Each entry is to be given again precisely, and no picture may be carried over.

----- SUPPLIED INFORMATION -----

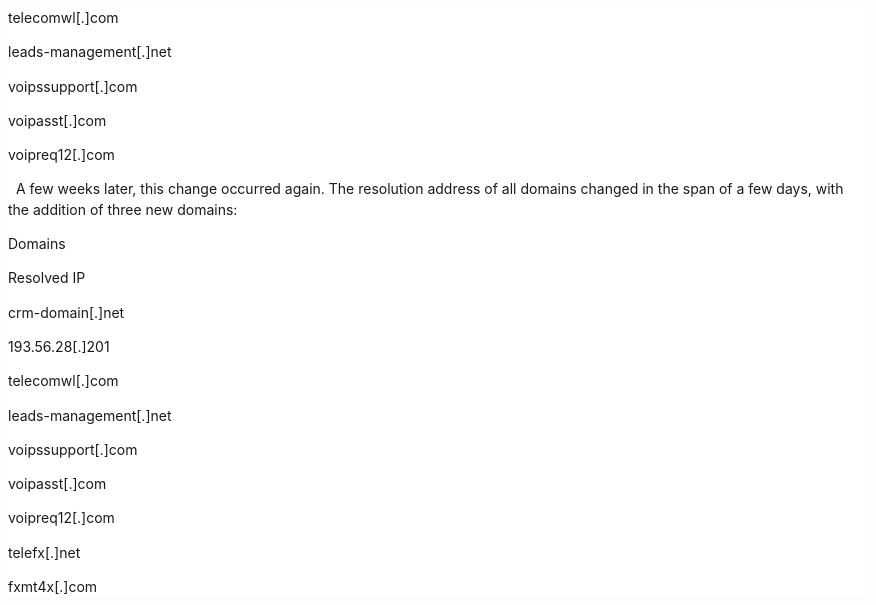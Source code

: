 telecomwl[.]com




leads-management[.]net




voipssupport[.]com




voipasst[.]com




voipreq12[.]com




 
A few weeks later, this change occurred again. The resolution address of all domains changed in the span of a few days, with the addition of three new domains:




Domains


Resolved IP




crm-domain[.]net


193.56.28[.]201




telecomwl[.]com




leads-management[.]net




voipssupport[.]com




voipasst[.]com




voipreq12[.]com




telefx[.]net




fxmt4x[.]com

-----

EXPECTED ANSWER =
Source code

: telecomwl[.]com




leads-management[.]net




voipssupport[.]com




voipasst[.]com




voipreq12[.]com




 
A few weeks later, this change occurred again. The resolution address of all domains changed in the span of a few days, with the addition of three new domains:




Domains


Resolved IP




crm-domain[.]net


193.56.28[.]201




telecomwl[.]com




leads-management[.]net




voipssupport[.]com




voipasst[.]com




voipreq12[.]com




telefx[.]net




fxmt4x[.]com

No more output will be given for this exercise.